-- TASK STATEMENT --
Going through the entries below, count each line containing the word "もちろん". Report the number only.

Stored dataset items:
--- START ---

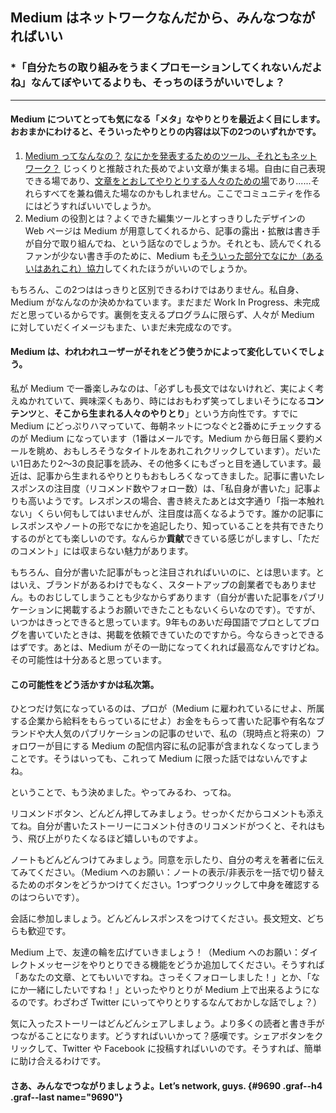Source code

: Medium はネットワークなんだから、みんなつながればいい
----------------------------------------

### *「自分たちの取り組みをうまくプロモーションしてくれないんだよね」なんてぼやいてるよりも、そっちのほうがいいでしょ？

* * * * *

#### Medium についてとっても気になる「メタ」なやりとりを最近よく目にします。おおまかにわけると、そういったやりとりの内容は以下の2つのいずれかです。

1.  [Medium ってなんなの？](https://medium.com/@lotto/what-s-going-on-at-medium-www-buzzfeed-com-c4d47c4bff15) [なにかを発表するためのツール、それともネットワーク？](https://medium.com/the-story/medium-is-not-a-publishing-tool-4c3c63fa41d2) じっくりと推敲された長めでよい文章が集まる場。自由に自己表現できる場であり、[文章をとおしてやりとりする人々のための場](https://medium.com/@traceypharoah/is-medium-ready-to-embrace-social-change-e3c0474287c3)であり......それらすべてを兼ね備えた場なのかもしれません。ここでコミュニティを作るにはどうすればいいでしょうか。
2.  Medium の役割とは？よくできた編集ツールとすっきりしたデザインの Web ページは Medium が用意してくれるから、記事の露出・拡散は書き手が自分で取り組んでね、という話なのでしょうか。それとも、読んでくれるファンが少ない書き手のために、Medium も[そういった部分でなにか（あるいはあれこれ）協力](https://medium.com/@saulofhearts/why-medium-needs-to-engage-the-middle-ground-7b02d4b7c921)してくれたほうがいいのでしょうか。

もちろん、この2つははっきりと区別できるわけではありません。私自身、Medium がなんなのか決めかねています。まだまだ Work In Progress、未完成だと思っているからです。裏側を支えるプログラムに限らず、人々が Medium に対していだくイメージもまた、いまだ未完成なのです。

#### Medium は、われわれユーザーがそれをどう使うかによって変化していくでしょう。

私が Medium で一番楽しみなのは、「必ずしも長文ではないけれど、実によく考えぬかれていて、興味深くもあり、時にはおもわず笑ってしまいそうになる**コンテンツ**と、**そこから生まれる人々のやりとり**」という方向性です。すでに Medium にどっぷりハマっていて、毎朝ネットにつなぐと2番めにチェックするのが Medium になっています（1番はメールです。Medium から毎日届く要約メールを眺め、おもしろそうなタイトルをあれこれクリックしています）。だいたい1日あたり2～3の良記事を読み、その他多くにもざっと目を通しています。最近は、記事から生まれるやりとりもおもしろくなってきました。記事に書いたレスポンスの注目度（リコメンド数やフォロー数）は、「私自身が書いた」記事よりも高いようです。レスポンスの場合、書き終えたあとは文字通り「指一本触れない」くらい何もしてはいませんが、注目度は高くなるようです。誰かの記事にレスポンスやノートの形でなにかを追記したり、知っていることを共有できたりするのがとても楽しいのです。なんらか**貢献**できている感じがしますし、「ただのコメント」には収まらない魅力があります。

もちろん、自分が書いた記事がもっと注目されればいいのに、とは思います。とはいえ、ブランドがあるわけでもなく、スタートアップの創業者でもありません。ものおじしてしまうことも少なからずあります（自分が書いた記事をパブリケーションに掲載するようお願いできたこともないくらいなのです）。ですが、いつかはきっとできると思っています。9年ものあいだ母国語でプロとしてブログを書いていたときは、掲載を依頼できていたのですから。今ならきっとできるはずです。あとは、Medium がその一助になってくれれば最高なんですけどね。その可能性は十分あると思っています。

#### この可能性をどう活かすかは私次第。

ひとつだけ気になっているのは、プロが（Medium に雇われているにせよ、所属する企業から給料をもらっているにせよ）お金をもらって書いた記事や有名なブランドや大人気のパブリケーションの記事のせいで、私の（現時点と将来の）フォロワーが目にする Medium の配信内容に私の記事が含まれなくなってしまうことです。そうはいっても、これって Medium に限った話ではないんですよね。

ということで、もう決めました。やってみるわ、ってね。

リコメンドボタン、どんどん押してみましょう。せっかくだからコメントも添えてね。自分が書いたストーリーにコメント付きのリコメンドがつくと、それはもう、飛び上がりたくなるほど嬉しいものですよ。

ノートもどんどんつけてみましょう。同意を示したり、自分の考えを著者に伝えてみてください。（Medium へのお願い：ノートの表示/非表示を一括で切り替えるためのボタンをどうかつけてください。1つずつクリックして中身を確認するのはつらいです）。

会話に参加しましょう。どんどんレスポンスをつけてください。長文短文、どちらも歓迎です。

Medium 上で、友達の輪を広げていきましょう！（Medium へのお願い：ダイレクトメッセージをやりとりできる機能をどうか追加してください。そうすれば 「あなたの文章、とてもいいですね。さっそくフォローしました！」とか、「なにか一緒にしたいですね！」といったやりとりが Medium 上で出来るようになるのです。わざわざ Twitter にいってやりとりするなんておかしな話でしょ？）

気に入ったストーリーはどんどんシェアしましょう。より多くの読者と書き手がつながることになります。どうすればいいかって？感嘆です。シェアボタンをクリックして、Twitter や Facebook に投稿すればいいのです。そうすれば、簡単に助け合えるわけです。

#### さあ、みんなでつながりましょうよ。Let’s network, guys. {#9690 .graf--h4 .graf--last name="9690"}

--- END ---

-- RESPONSE TO THE TASK --
2